Several recent articles have examined what seems to be a breakdown in the Phillips curve. Greg Ip explains: “Standard models of the economy are built on a simple relationship: When unemployment goes down, inflation eventually goes up. That relationship, dubbed the Phillips curve, has looked sickly for years.”
But there’s a simple reason to think that the Phillips curve is not always going to show up in the data. Imagine a central bank that is hitting its 2 percent inflation target every year, rigidly and perfectly. In that case, there isn’t going to be any relationship between unemployment and inflation. If unemployment is at 7 percent, inflation will be at 2 percent; if unemployment is at 4 percent, inflation will still be at 2 percent. On a graph that plots unemployment against inflation, there will be a straight line instead of a curve.

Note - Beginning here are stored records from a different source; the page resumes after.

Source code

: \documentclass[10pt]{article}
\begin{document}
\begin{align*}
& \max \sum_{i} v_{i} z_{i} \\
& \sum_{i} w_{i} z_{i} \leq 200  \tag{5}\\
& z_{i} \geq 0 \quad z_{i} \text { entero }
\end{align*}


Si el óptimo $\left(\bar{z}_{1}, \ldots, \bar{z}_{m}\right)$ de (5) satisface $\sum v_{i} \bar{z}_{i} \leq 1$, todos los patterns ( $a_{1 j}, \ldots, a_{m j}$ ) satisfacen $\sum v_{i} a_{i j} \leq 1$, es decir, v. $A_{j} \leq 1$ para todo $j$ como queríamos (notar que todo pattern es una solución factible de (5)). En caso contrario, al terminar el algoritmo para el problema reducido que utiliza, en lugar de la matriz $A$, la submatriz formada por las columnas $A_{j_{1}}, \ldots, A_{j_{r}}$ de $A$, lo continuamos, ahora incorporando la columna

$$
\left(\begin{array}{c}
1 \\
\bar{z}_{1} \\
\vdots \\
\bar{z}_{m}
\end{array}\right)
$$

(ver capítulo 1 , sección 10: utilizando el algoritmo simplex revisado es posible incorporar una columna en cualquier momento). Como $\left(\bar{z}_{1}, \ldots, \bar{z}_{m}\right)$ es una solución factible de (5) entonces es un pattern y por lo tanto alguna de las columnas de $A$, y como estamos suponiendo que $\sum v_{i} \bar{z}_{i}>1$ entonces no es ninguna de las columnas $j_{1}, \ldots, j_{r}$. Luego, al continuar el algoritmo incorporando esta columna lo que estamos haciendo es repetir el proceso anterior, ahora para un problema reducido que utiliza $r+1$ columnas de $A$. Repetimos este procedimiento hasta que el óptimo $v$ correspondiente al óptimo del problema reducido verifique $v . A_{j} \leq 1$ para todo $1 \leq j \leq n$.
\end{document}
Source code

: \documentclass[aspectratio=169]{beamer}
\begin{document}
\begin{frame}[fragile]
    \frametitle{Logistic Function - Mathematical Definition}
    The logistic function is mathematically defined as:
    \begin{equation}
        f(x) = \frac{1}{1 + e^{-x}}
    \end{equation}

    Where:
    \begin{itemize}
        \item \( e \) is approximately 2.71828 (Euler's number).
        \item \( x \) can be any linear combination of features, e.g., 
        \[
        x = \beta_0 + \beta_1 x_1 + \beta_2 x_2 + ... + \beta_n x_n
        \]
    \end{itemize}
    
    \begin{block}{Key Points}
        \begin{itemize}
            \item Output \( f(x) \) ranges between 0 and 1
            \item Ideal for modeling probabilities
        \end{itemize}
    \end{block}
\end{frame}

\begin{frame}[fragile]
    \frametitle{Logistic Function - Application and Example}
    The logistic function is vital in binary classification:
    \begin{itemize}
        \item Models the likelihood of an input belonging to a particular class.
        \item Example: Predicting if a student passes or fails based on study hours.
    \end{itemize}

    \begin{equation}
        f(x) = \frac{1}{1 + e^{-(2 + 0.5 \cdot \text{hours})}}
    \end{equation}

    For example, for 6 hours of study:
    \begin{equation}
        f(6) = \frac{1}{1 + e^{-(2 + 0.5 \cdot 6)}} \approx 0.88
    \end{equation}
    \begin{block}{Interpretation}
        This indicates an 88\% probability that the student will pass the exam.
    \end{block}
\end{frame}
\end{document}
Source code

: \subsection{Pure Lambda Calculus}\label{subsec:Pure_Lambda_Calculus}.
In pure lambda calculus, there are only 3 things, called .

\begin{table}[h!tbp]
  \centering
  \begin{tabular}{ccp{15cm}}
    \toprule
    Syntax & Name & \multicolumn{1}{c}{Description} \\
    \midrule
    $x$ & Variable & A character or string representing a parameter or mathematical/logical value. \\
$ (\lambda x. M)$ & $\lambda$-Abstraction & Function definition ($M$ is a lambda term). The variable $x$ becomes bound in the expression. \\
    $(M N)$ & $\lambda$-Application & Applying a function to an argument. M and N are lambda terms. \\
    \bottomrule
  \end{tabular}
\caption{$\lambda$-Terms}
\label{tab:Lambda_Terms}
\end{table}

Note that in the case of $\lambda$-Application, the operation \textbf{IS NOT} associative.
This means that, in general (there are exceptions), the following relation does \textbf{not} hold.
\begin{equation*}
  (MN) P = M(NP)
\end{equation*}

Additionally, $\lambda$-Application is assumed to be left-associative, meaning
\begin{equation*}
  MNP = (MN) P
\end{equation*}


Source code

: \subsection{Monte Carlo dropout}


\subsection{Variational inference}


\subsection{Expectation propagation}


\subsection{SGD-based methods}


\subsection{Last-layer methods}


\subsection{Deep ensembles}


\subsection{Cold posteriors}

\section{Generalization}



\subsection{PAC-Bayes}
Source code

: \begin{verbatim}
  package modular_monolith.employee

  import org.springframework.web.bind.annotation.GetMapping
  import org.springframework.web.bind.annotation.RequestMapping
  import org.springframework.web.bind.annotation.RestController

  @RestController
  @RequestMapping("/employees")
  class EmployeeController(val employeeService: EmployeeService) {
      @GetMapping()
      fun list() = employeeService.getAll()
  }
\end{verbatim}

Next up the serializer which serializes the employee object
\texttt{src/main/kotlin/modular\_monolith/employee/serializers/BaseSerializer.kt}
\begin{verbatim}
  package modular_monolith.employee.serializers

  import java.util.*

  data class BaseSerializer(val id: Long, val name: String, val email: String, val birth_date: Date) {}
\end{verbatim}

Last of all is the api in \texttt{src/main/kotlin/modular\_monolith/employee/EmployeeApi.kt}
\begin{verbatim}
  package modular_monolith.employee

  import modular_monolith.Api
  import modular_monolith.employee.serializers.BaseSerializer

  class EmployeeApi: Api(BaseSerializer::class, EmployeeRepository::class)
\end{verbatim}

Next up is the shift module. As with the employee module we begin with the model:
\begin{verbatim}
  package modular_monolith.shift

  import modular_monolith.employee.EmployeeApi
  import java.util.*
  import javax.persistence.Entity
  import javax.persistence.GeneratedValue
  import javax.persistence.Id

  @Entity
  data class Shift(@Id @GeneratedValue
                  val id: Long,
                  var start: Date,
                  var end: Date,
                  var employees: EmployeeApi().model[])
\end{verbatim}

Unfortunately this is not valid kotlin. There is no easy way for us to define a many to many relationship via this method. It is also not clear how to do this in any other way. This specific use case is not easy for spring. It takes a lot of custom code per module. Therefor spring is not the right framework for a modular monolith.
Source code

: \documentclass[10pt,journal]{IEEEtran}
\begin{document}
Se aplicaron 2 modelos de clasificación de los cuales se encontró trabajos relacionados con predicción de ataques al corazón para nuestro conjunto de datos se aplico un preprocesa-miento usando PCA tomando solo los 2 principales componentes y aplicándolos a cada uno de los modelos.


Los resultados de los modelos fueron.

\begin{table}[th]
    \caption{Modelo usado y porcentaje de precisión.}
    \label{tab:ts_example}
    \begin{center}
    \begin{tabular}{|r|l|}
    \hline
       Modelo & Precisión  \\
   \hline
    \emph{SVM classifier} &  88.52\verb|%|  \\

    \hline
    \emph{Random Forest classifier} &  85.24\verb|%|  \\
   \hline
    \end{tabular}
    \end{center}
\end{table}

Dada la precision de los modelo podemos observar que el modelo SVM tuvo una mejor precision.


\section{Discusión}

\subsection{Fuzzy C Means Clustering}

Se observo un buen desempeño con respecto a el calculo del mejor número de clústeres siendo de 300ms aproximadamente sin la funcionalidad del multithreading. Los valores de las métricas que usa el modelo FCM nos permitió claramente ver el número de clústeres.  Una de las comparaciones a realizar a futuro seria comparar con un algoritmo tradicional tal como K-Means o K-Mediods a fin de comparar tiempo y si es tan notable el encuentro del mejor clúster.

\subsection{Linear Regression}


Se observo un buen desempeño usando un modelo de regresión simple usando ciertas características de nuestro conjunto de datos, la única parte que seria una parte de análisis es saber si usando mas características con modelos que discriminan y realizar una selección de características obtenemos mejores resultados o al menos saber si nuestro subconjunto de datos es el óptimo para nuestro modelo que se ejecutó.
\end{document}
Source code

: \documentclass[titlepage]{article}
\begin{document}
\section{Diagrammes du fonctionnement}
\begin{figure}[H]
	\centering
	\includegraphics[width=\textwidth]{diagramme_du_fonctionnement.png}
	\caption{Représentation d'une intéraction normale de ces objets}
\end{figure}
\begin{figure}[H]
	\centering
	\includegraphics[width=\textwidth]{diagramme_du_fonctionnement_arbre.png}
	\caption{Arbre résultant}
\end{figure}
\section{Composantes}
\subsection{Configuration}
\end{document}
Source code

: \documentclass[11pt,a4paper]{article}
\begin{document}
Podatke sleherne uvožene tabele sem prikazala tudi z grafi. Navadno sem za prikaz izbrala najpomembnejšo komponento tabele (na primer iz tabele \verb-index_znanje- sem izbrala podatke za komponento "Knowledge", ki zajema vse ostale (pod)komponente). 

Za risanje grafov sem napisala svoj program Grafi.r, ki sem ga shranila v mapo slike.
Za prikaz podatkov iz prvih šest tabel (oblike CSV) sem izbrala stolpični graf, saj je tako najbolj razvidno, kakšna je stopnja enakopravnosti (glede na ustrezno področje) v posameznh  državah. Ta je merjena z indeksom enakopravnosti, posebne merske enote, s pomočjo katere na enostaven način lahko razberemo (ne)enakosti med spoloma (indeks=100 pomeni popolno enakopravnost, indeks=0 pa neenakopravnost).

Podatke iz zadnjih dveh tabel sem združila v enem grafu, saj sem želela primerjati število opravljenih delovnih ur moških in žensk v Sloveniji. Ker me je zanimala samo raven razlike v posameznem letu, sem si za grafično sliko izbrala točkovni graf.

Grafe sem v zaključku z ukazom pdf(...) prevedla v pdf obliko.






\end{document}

A graph that plots inflation against anything else will be a straight line too — if, again, the central bank is successfully targeting inflation.
That straight line can cause confusion, because it has the paradoxical effect of making a highly successful central bank look powerless. Increased demand for money balances pulls prices downward, so our perfect inflation-targeting central bank will have to match changes in that demand with changes in the money supply. Since it is doing so perfectly, however, it will look as though the money supply does not matter: Whether it grows fast or slow, inflation runs at 2 percent. It will look as though money demand does not matter either.
Monetary economist Nick Rowe has occasionally borrowed Milton Friedman’s analogy of the central bank as thermostat to illustrate the point. If everything is working well, we should not see any correlation between how hard the air conditioner is working and the temperature inside the house. From just looking at the data, we might get a completely mistaken understanding of the underlying causal relationships. We might think that the more power the air conditioner uses, the higher the outside temperature goes. We might think that the air conditioner has no effect on the temperature.
One reason monetary policy engenders so much confusion is that we are prone to making just this kind of mistake. A case in point: Several decades into a worldwide regime of inflation-targeting central banking, we’re still trying to figure out why our “standard model” of the relationship between unemployment and inflation has broken down.